M: Por que não passar da experiência para o experimentador e compreender todo o alcance da única afirmação verdadeira que pode fazer: “Eu sou”?

P: Como isto é feito?

M: Aqui não há “como”. Só conserve na mente o sentimento “eu sou”, fundindo-se nele até que sua mente e seu sentimento se tornem um. Por tentativas repetidas, você topará com o equilíbrio adequado de atenção e afeto, e sua mente estará firmemente estabelecida no pensamento-sentimento “eu sou”. Não importa o que você pense, diga ou faça, este sentido de ser imutável e afetuoso permanecerá como o sempre presente fundamento da mente.

P: E você o chama liberação?

M: Chamo-o o normal.
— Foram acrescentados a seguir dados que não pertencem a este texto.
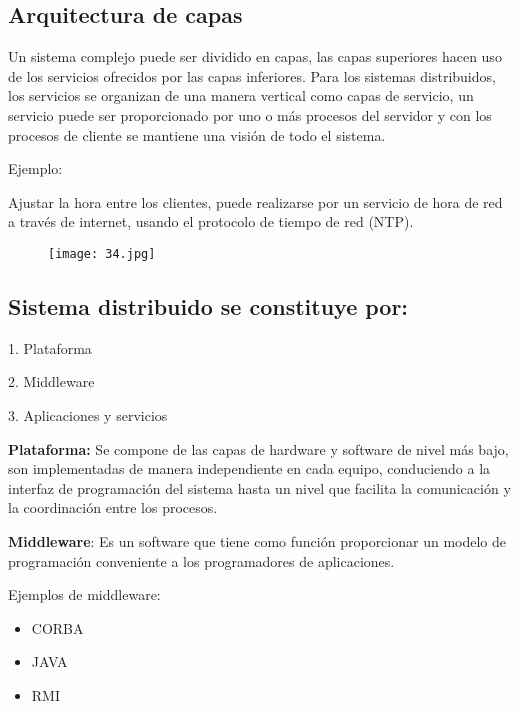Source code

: \begin{center}
\subsection{Arquitectura de capas}
\end{center}

Un sistema complejo puede ser dividido en capas, las capas superiores hacen uso de los servicios ofrecidos por las capas inferiores. Para los sistemas distribuidos, los servicios se organizan de una manera vertical como capas de servicio, un servicio puede ser proporcionado por uno o más procesos del servidor y con los procesos de cliente se mantiene una visión de todo el sistema.\hfill \break

Ejemplo:

Ajustar la hora entre los clientes, puede realizarse por un servicio de hora de red a través de internet, usando el protocolo de tiempo de red (NTP).

\begin{figure}[h!]
		\centering
		{\texttt{[image: 34.jpg]}\par} \vspace{1cm}
\end{figure}

{\raggedright
\subsection{Sistema distribuido se constituye por:}
}

1. Plataforma

2. Middleware

3. Aplicaciones y servicios\hfill \break

\textbf{Plataforma: }Se compone de las capas de hardware y software de nivel más bajo, son implementadas de manera independiente en cada equipo, conduciendo a la interfaz de programación del sistema hasta un nivel que facilita la comunicación y la coordinación entre los procesos.

\textbf{Middleware}: Es un software que tiene como función proporcionar un modelo de programación conveniente a los programadores de aplicaciones.

Ejemplos de middleware: 

\begin{itemize}
	\item CORBA
	\item JAVA
	\item RMI
\end{itemize}

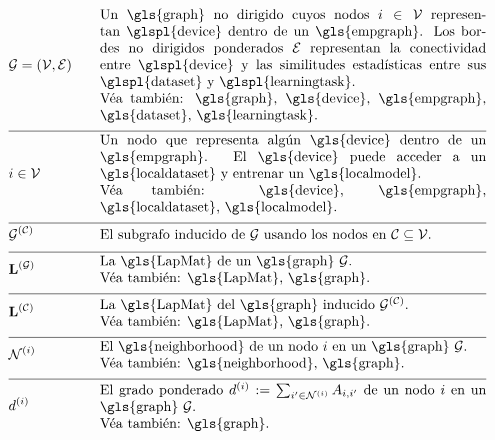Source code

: \begin{align}
	&\graph = \pair{\nodes}{\edges} & \quad & \parbox{.80\textwidth}{Un \gls{graph} no dirigido cuyos nodos $\nodeidx \in \nodes$ representan 
	   \glspl{device} dentro de un \gls{empgraph}. Los bordes no dirigidos ponderados $\edges$ representan la conectividad entre 
	   \glspl{device} y las similitudes estadísticas entre sus \glspl{dataset} y \glspl{learningtask}.
	   \\ Véa también: \gls{graph}, \gls{device}, \gls{empgraph}, \gls{dataset}, \gls{learningtask}.} \nonumber \\[2mm] \hline \nonumber\\[-5mm]
   &\nodeidx \in \nodes& \quad & \parbox{.80\textwidth}{Un nodo que representa algún 
	   \gls{device} dentro de un \gls{empgraph}. El \gls{device} puede acceder a un \gls{localdataset} y entrenar un \gls{localmodel}.
	   \\ Véa también: \gls{device}, \gls{empgraph}, \gls{localdataset}, \gls{localmodel}.} \nonumber \\[2mm] \hline \nonumber\\[-5mm]
   &\indsubgraph{\graph}{\cluster}& \quad & \parbox{.80\textwidth}{El subgrafo inducido de $\graph$ usando los nodos en $\cluster \subseteq \nodes$.} \nonumber \\[2mm] \hline \nonumber\\[-5mm]
   &\LapMat{\graph}   & \quad & \parbox{.80\textwidth}{La \gls{LapMat} de un \gls{graph} $\graph$.
	   \\ Véa también: \gls{LapMat}, \gls{graph}.} \nonumber \\[2mm] \hline \nonumber\\[-5mm]
   &\LapMat{\cluster}   & \quad & \parbox{.80\textwidth}{La \gls{LapMat} del \gls{graph} inducido $\indsubgraph{\graph}{\cluster}$.
	   \\ Véa también: \gls{LapMat}, \gls{graph}.} \nonumber \\[2mm] \hline \nonumber\\[-5mm]
   &\neighbourhood{\nodeidx}  & \quad & \parbox{.80\textwidth}{El \gls{neighborhood} de un nodo $\nodeidx$ en un \gls{graph} $\graph$.
	   \\ Véa también: \gls{neighborhood}, \gls{graph}.} \nonumber \\[2mm] \hline \nonumber\\[-5mm]
   &\nodedegree{\nodeidx} & \quad & \parbox{.80\textwidth}{El grado ponderado $\nodedegree{\nodeidx}\defeq \sum_{\nodeidx' \in \neighbourhood{\nodeidx}} \edgeweight_{\nodeidx,\nodeidx'}$ 
	   de un nodo $\nodeidx$ en un \gls{graph} $\graph$.
	   \\ Véa también: \gls{graph}.} \nonumber 
\end{align} 

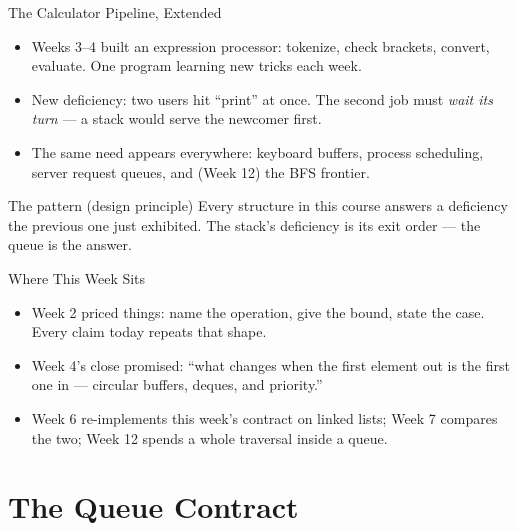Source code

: \documentclass[aspectratio=169]{beamer}
\begin{document}
\begin{frame}{The Calculator Pipeline, Extended}
  \begin{itemize}
    \item Weeks 3--4 built an expression processor: tokenize, check brackets,
      convert, evaluate. One program learning new tricks each week.
    \item New deficiency: two users hit ``print'' at once. The second job
      must \emph{wait its turn} --- a stack would serve the newcomer first.
    \item The same need appears everywhere: keyboard buffers, process
      scheduling, server request queues, and (Week 12) the BFS frontier.
  \end{itemize}
  \begin{exampleblock}{The pattern (design principle)}
    Every structure in this course answers a deficiency the previous one just
    exhibited. The stack's deficiency is its exit order --- the queue is the
    answer.
  \end{exampleblock}
\end{frame}

\begin{frame}{Where This Week Sits}
  \begin{itemize}
    \item Week 2 priced things: name the operation, give the bound, state the
      case. Every claim today repeats that shape.
    \item Week 4's close promised: ``what changes when the first element out
      is the first one in --- circular buffers, deques, and priority.''
    \item Week 6 re-implements this week's contract on linked lists; Week 7
      compares the two; Week 12 spends a whole traversal inside a queue.
  \end{itemize}
\end{frame}


\section{The Queue Contract}
\end{document}
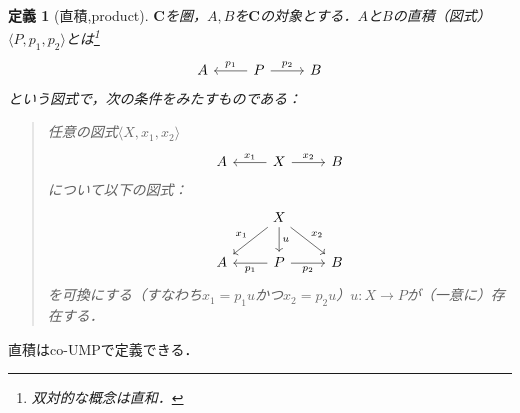 \documentclass[dvipdfmx,a4j,10pt]{jsarticle}
\theoremstyle{mystyle1}
\newtheorem{dfn}{定義}[section]
\theoremstyle{mystyle2}
\begin{document}
	\begin{dfn}[直積,product]
		$\mathbf{C}$を圏，$A,B$を$\mathbf{C}$の対象とする．$A$と$B$の直積（図式）$\langle P,p_1,p_2\rangle$とは\footnote{双対的な概念は直和．}
		\begin{equation}
			\begin{tikzcd}
				A & P \arrow[l,"p_1"'] \arrow[r,"p_2"] & B
			\end{tikzcd}
		\end{equation}
		という図式\footnotemark で，次の条件をみたすものである：
		\begin{quote}
			任意の図式$\langle X,x_1,x_2\rangle$
			\begin{equation}
				\begin{tikzcd}
					A & X \arrow[l,"x_1"'] \arrow[r,"x_2"] & B
				\end{tikzcd}
			\end{equation}
			について以下の図式：
			\begin{equation}
				\begin{tikzcd}
					& X \arrow[ld,"x_1"'] \arrow[d,"u"] \arrow[rd,"x_2"] & \\
					A & P \arrow[l,"p_1"] \arrow[r,"p_2"'] & B
				\end{tikzcd}
			\end{equation}
			を可換にする（すなわち$x_1=p_1u$かつ$x_2=p_2u$）$u:X\to P$が（一意に）存在する．
		\end{quote}
	\end{dfn}

	直積はco-UMPで定義できる．
\end{document}
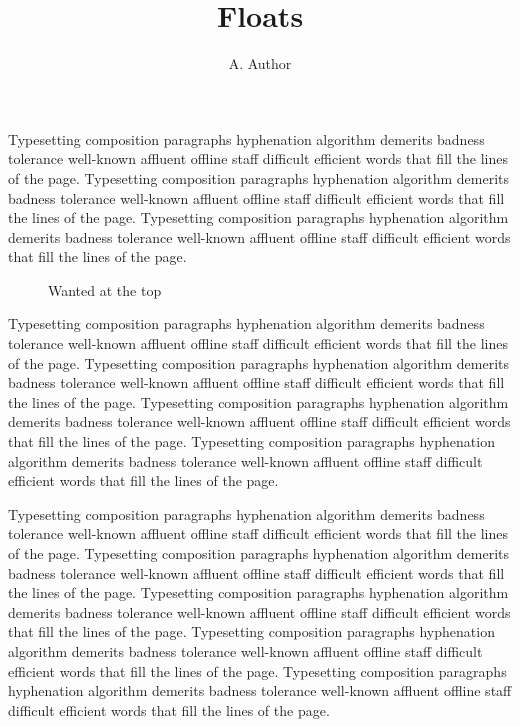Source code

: \documentclass{article}
\title{Floats}
\author{A. Author}
\begin{document}
\maketitle
Typesetting composition paragraphs hyphenation algorithm demerits badness tolerance well-known affluent offline staff difficult efficient words that fill the lines of the page. Typesetting composition paragraphs hyphenation algorithm demerits badness tolerance well-known affluent offline staff difficult efficient words that fill the lines of the page. Typesetting composition paragraphs hyphenation algorithm demerits badness tolerance well-known affluent offline staff difficult efficient words that fill the lines of the page.

\begin{figure}[t]
\centering
\vspace{120pt}
\caption{Wanted at the top}
\end{figure}

Typesetting composition paragraphs hyphenation algorithm demerits badness tolerance well-known affluent offline staff difficult efficient words that fill the lines of the page. Typesetting composition paragraphs hyphenation algorithm demerits badness tolerance well-known affluent offline staff difficult efficient words that fill the lines of the page. Typesetting composition paragraphs hyphenation algorithm demerits badness tolerance well-known affluent offline staff difficult efficient words that fill the lines of the page. Typesetting composition paragraphs hyphenation algorithm demerits badness tolerance well-known affluent offline staff difficult efficient words that fill the lines of the page.

\begin{table}[b]
\centering
\vspace{60pt}
\caption{At the bottom}\label{tab:bot}
\end{table}

Typesetting composition paragraphs hyphenation algorithm demerits badness tolerance well-known affluent offline staff difficult efficient words that fill the lines of the page. Typesetting composition paragraphs hyphenation algorithm demerits badness tolerance well-known affluent offline staff difficult efficient words that fill the lines of the page. Typesetting composition paragraphs hyphenation algorithm demerits badness tolerance well-known affluent offline staff difficult efficient words that fill the lines of the page. Typesetting composition paragraphs hyphenation algorithm demerits badness tolerance well-known affluent offline staff difficult efficient words that fill the lines of the page. Typesetting composition paragraphs hyphenation algorithm demerits badness tolerance well-known affluent offline staff difficult efficient words that fill the lines of the page.
\end{document}
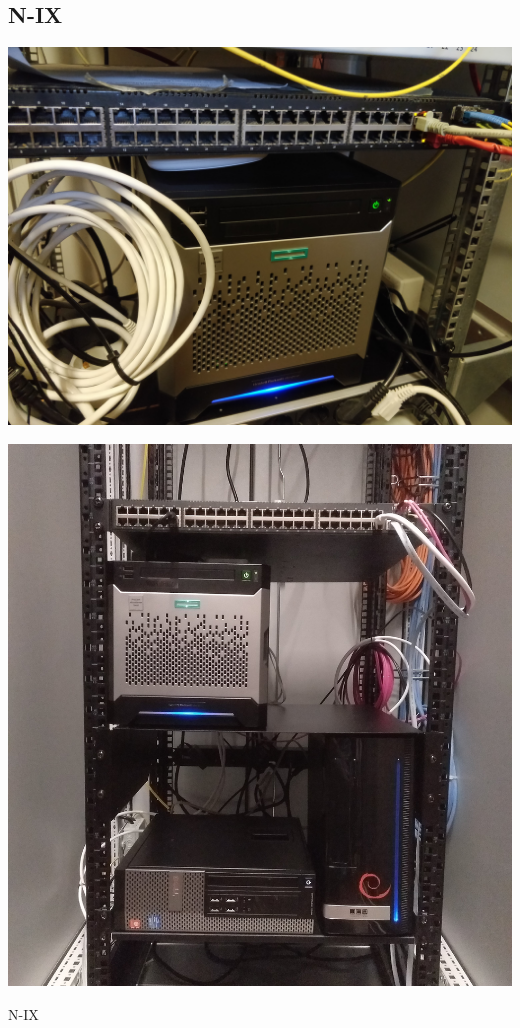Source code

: \documentclass{beamer}
\begin{document}
	\subsection{N-IX}
	\begin{frame}
		\centering
		\includegraphics[width=\framewidth]{media/zbau-server.jpg}
	\end{frame}
	\begin{frame}
		\centering
		\includegraphics[height=\textheight]{media/zbau-server-neu.jpg}
	\end{frame}
	\begin{frame}{N-IX}
	\end{frame}
\end{document}
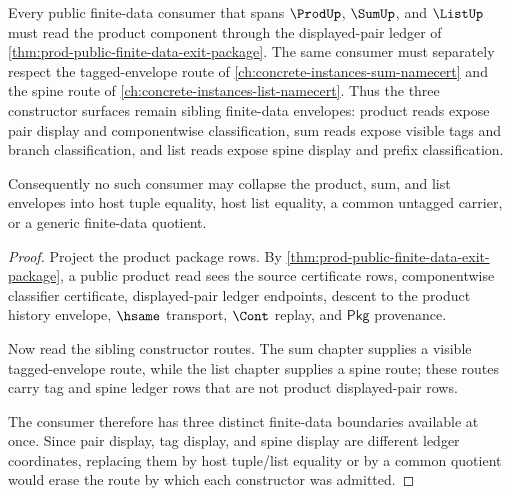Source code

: \begin{theorem}
\label{thm:prod-public-finite-data-exit-sibling-route}
Every public finite-data consumer that spans $\ProdUp$, $\SumUp$, and
$\ListUp$ must read the product component through the displayed-pair ledger of
\autoref{thm:prod-public-finite-data-exit-package}. The same consumer must
separately respect the tagged-envelope route of
\autoref{ch:concrete-instances-sum-namecert} and the spine route of
\autoref{ch:concrete-instances-list-namecert}. Thus the three constructor
surfaces remain sibling finite-data envelopes: product reads expose pair
display and componentwise classification, sum reads expose visible tags and
branch classification, and list reads expose spine display and prefix
classification.

Consequently no such consumer may collapse the product, sum, and list
envelopes into host tuple equality, host list equality, a common untagged
carrier, or a generic finite-data quotient.
\end{theorem}
\begin{proof}
Project the product package rows. By
\autoref{thm:prod-public-finite-data-exit-package}, a public product read sees
the source certificate rows, componentwise classifier certificate,
displayed-pair ledger endpoints, descent to the product history envelope,
$\hsame$ transport, $\Cont$ replay, and $\mathsf{Pkg}$ provenance.

Now read the sibling constructor routes. The sum chapter supplies a visible
tagged-envelope route, while the list chapter supplies a spine route; these
routes carry tag and spine ledger rows that are not product displayed-pair
rows.

The consumer therefore has three distinct finite-data boundaries available at
once. Since pair display, tag display, and spine display are different ledger
coordinates, replacing them by host tuple/list equality or by a common quotient
would erase the route by which each constructor was admitted.
\end{proof}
Que há de mal em ser, conhecer e atuar sem esforço e com muita alegria? Por que considerá-lo inusual a ponto de esperar a destruição imediata do corpo? Que está errado com o corpo para que tenha que morrer? Corrija sua atitude em relação ao corpo e não o incomode. Não o mime, não o torture. Simplesmente deixe-o ir, muitas das vezes abaixo do limiar da atenção consciente.

P: A recordação de minhas experiências maravilhosas me persegue. Quero-as de volta.

M: Porque as quer de volta, não pode tê-las. O estado de ansiedade por qualquer coisa bloqueia toda experiência profunda. Nada de valor pode ocorrer a uma mente que sabe exatamente o que quer, porque nada que a mente possa visualizar e querer será de muito valor.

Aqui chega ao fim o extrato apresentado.